Saturday, February 8, 2014

Counting the votes: A hypothetical Tale




There is nothing mysterious about voting. We vote with our pocketbooks every time we buy something.

People who own businesses do surveys of their customers all the time. Getting the numbers right are important because business decisions and investments will be based on the assumptions that the numbers that the results are correct.

Imagine a restaurant chain that serves two deserts- cheese cake and apple pie on Friday nights. Because Friday nights are crowded, they don’t know which they make more money on. So, they decide to do a survey.


The central office could decide how the counting should be done and have all stores do it the same way. Each store should decide how to do it the way it wants. Some stores could count the receipts and other stores might buy computers and survey counting computer software

They could count the number of apple pies and also chocolate pies bought on Friday night from the sales slips

Get a computer whiz who works at the restaurant to write at the bar to write a program
Get some clerks in their down time to make sure the results of the computer are the same as the results of counting the slips

-Between these two extremes there are different option
-Train people to ave check each of the steps of the computer program and
   • make sure the deserts are copied correctly
   • make sure none of them are missed
   • none of them are coped twice
- Decide what to do about biases like the restaurant gives chocolate cake for birthdays, chocolate cakes are more often shared, most waiters like chocolate cakes a lot better.
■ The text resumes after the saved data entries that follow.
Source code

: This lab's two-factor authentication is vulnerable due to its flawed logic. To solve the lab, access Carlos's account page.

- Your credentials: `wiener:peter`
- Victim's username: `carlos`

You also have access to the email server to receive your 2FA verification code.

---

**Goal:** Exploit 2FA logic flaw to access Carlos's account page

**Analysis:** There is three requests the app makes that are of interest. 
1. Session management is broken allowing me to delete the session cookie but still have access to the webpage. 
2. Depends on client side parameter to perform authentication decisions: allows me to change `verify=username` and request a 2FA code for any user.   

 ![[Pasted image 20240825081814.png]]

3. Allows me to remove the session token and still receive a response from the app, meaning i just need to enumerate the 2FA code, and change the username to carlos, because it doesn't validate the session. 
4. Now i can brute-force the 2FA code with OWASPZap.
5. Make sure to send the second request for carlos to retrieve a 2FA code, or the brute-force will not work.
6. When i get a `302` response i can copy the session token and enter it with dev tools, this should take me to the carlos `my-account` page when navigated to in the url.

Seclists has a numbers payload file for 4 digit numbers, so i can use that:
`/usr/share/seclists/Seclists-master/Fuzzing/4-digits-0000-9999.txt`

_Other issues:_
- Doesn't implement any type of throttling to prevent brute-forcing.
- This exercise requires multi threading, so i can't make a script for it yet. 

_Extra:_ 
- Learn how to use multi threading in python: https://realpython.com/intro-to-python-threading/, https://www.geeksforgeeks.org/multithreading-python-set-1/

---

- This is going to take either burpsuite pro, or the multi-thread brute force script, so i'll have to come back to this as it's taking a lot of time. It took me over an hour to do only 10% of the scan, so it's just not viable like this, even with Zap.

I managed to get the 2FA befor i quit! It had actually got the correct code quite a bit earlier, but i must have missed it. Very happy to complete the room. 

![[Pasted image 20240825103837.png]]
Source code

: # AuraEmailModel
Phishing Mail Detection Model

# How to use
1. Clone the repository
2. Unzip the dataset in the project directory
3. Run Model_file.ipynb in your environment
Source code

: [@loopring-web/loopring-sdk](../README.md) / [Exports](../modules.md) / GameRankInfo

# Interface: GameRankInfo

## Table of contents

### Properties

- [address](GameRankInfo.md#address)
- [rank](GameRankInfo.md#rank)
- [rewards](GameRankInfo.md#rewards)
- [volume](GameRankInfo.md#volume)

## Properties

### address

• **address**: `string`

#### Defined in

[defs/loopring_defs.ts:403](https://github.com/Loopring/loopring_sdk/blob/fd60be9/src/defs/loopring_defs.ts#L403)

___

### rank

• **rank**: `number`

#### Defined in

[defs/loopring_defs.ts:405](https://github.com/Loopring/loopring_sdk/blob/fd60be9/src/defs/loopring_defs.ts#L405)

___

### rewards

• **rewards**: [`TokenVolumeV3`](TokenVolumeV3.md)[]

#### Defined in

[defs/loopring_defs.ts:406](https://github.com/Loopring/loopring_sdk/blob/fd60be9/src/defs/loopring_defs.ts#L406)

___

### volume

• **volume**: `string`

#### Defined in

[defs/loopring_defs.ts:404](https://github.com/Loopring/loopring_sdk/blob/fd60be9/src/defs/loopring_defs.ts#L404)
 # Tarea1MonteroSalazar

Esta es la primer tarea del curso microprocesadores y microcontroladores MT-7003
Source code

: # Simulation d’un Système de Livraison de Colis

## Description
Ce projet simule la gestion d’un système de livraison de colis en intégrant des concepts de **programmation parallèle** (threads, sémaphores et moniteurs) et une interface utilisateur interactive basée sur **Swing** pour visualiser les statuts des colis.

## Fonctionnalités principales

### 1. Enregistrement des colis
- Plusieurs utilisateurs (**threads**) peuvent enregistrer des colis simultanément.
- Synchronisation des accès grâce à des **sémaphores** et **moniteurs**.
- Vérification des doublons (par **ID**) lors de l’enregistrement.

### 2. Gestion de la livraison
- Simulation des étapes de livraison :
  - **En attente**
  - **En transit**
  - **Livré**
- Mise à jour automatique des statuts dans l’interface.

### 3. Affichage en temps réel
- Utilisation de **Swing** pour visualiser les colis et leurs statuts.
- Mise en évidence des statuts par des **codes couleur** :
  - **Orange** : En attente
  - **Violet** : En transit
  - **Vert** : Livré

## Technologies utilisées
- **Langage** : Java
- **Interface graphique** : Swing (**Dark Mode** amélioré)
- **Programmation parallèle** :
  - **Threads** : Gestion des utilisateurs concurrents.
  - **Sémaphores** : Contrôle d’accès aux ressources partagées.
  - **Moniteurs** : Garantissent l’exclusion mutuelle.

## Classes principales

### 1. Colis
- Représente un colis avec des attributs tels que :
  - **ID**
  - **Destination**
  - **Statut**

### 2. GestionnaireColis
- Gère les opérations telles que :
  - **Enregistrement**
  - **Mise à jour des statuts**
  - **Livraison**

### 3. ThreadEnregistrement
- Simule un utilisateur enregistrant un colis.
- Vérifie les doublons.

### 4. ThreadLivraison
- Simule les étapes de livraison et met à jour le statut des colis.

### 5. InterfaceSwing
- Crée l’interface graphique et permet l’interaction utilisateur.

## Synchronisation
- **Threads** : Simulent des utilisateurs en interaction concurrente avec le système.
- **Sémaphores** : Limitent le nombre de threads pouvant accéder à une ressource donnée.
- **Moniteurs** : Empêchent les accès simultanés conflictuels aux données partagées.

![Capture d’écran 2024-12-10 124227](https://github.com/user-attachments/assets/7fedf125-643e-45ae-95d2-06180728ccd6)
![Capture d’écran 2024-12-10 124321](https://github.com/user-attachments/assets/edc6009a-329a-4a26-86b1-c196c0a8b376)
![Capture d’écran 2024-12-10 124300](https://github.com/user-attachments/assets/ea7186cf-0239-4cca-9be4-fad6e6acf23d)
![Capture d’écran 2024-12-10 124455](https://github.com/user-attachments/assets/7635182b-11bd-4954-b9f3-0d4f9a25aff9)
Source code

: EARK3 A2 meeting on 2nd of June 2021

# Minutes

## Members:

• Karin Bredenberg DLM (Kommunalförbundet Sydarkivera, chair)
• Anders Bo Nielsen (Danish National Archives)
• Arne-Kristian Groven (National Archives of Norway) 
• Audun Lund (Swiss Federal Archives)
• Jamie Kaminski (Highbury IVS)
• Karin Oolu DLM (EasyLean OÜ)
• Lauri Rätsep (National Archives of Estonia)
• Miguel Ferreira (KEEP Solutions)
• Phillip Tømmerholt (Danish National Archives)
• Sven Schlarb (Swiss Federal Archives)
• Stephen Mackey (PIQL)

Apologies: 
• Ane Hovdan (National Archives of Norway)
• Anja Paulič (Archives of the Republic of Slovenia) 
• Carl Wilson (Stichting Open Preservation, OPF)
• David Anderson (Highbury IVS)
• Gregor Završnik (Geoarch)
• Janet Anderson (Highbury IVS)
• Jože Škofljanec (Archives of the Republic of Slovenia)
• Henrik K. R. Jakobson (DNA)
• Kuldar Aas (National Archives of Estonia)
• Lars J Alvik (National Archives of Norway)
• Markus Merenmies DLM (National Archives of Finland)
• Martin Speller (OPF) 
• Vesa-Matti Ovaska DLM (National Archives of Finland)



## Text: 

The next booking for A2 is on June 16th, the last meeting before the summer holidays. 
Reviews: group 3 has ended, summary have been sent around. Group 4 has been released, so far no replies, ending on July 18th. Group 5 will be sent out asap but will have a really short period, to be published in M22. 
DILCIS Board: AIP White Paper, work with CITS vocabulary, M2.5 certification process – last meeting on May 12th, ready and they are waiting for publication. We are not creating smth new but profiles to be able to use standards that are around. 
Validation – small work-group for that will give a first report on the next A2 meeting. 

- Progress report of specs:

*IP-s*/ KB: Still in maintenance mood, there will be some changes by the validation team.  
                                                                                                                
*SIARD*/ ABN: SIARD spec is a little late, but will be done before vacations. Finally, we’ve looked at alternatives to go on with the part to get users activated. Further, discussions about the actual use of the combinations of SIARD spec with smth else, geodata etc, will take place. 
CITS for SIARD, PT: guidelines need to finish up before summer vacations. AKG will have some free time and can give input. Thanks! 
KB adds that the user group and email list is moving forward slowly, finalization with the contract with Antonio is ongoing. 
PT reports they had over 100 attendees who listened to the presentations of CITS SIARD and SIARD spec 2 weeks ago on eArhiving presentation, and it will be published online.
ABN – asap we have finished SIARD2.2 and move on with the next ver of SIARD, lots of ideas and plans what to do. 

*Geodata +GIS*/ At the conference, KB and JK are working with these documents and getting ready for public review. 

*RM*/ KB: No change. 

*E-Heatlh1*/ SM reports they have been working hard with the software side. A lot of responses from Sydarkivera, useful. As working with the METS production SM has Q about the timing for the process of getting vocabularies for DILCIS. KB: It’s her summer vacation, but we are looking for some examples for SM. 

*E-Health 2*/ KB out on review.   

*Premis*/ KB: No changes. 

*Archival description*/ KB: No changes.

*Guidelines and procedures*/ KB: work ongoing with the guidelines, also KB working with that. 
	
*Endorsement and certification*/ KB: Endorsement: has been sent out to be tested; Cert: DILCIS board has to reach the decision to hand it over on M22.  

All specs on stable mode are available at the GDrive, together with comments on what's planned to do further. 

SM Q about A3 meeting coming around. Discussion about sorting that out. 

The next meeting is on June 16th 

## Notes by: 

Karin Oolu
A committee of representatives from each store is tasked with recommending what method should be used. To make sure that they covered everything they examined machines and software that has been built for polling and surveys. They learn that prices vary widely, that you can buy just software and hardware (computers). The biggest companies do not let you see the programs they wrote. 
“ How do we test them to make sure they work for what we are doing?”
“ We have experts that are trained to do that, so you don’t need to worry about that. That’s the beauty of our solution. We do it all”
“ How would we know if you made a mistake”?
“ We don’t make mistakes”

The company lawyer has a few words to say.
"Business relationships are of course based on trust, gentlemen and trust is earned. We would , of course be prepared to sign a nondisclosure agreement and consider your system despite its high cost, and then if it worked, which I assume it would, endorse your product. Can we get past this and move further."
  "I’m afraid that’s out of the question".

  A puzzled look crosses the lawyers face. In all my years dealing vendors. I have never been asked to spend millions of dollars on a product that I know nothing about. Who are your usual clients? the government?